15th February
Hello and welcome back to our regular feature where we write a little bit about some of the games we’ve been playing this week. This week, Ed decides to replay the entire Metal Gear Solid series ahead of the Snake Eater remake; Tom gets really scared playing the Dead Space Remake, which is starting to become something of a theme; and Bertie – that’s me – extols the power of fantasy escapism.
What have you been playing?
Catch up with the older editions of this column in our What We’ve Been Playing archive.
Metal Gear Solid, PS1
Maybe it’s the impending release of the Snake Eater remake but I had a sudden urge to replay Metal Gear Solid last weekend. Well, the entire series actually, though the first three are most easily accessible in the Master Collection. And while I say replay, I first played Solid 1 in the GameCube Twin Snakes remake, so now was a chance to play the original properly. It’s not chronologically the first, but it’s the best starting point right?
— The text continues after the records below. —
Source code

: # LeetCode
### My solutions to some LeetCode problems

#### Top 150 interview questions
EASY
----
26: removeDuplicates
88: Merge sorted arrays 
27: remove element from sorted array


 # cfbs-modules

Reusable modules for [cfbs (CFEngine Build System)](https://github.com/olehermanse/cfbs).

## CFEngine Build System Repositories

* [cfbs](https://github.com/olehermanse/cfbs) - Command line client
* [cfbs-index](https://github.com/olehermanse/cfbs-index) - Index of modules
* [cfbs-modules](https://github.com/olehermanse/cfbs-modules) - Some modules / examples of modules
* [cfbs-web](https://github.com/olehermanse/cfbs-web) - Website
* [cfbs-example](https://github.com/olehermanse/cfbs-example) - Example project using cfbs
What really struck me is that Metal Gear Solid is a bit basic. In gameplay terms at least. The game’s idea of stealth is moving a dot past coloured cones, running past enemies and shooting them off screen. The story is mostly told through streams of text-based Codec conversations. The world is only a handful of screens long. And there is some utterly egregious backtracking to pad it out further – do I really need a sniper rifle to save Meryl? Does this key really need multiple temperature changes?
And yet! And yet. I still love this game, I really do. It’s just so iconic. It’s testament to Kojima’s vision – and probably the series’ best storytelling, with its twists and double crossing – that it transcends such simplistic gameplay. It’s a game built on standout moments that are still memorable decades later: from fourth-wall breaking “packages”, to mind-reading bosses, to thwarting torture with ketchup, and so many other surprises. And it’s all elevated by Kojima’s eye for cinematography and the way he builds up to dramatic moments – the long lift as ravens squawk, hinting at the boss battle to come, or Otacon warning of stealth suits gone missing… Where could they be?! I’m glad the rest of the series beefed up the gameplay stakes considerably, but the tight focus of this first game still has the highest narrative stakes for me. An utter classic. On to the next!
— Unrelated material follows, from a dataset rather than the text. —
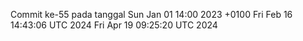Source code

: Commit ke-55 pada tanggal Sun Jan 01 14:00 2023 +0100
Fri Feb 16 14:43:06 UTC 2024
Fri Apr 19 09:25:20 UTC 2024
Side note: does anyone else find Metal Gear Solid faintly terrifying? Perhaps it’s the washed out colour palette, the rising tension of its stealth gameplay, or the way the (!) alert sound effect makes me jump out of my skin? No, it’s definitely the Codec calls with those sketched character portraits. It’s like they’re staring right at me.
-Ed
Dead Space Remake, PS5 Pro
Is the Dead Space remake too scary for me? I’m still working my way through, but I am finding that my play sessions are ending a little earlier than my free time allows, simply because I can’t deal with the tension any longer.
The game repeatedly uses a mechanic where you must disable power in the room you are in to power an area elsewhere, and this results in the lights going out where you are standing. Every time I know there’s going to be a horrendous noise to signify a monster is on its way, probably more than one, and yet every time I am shocked by what happens and end up firing wildly into the air having suddenly forgotten how to use a controller.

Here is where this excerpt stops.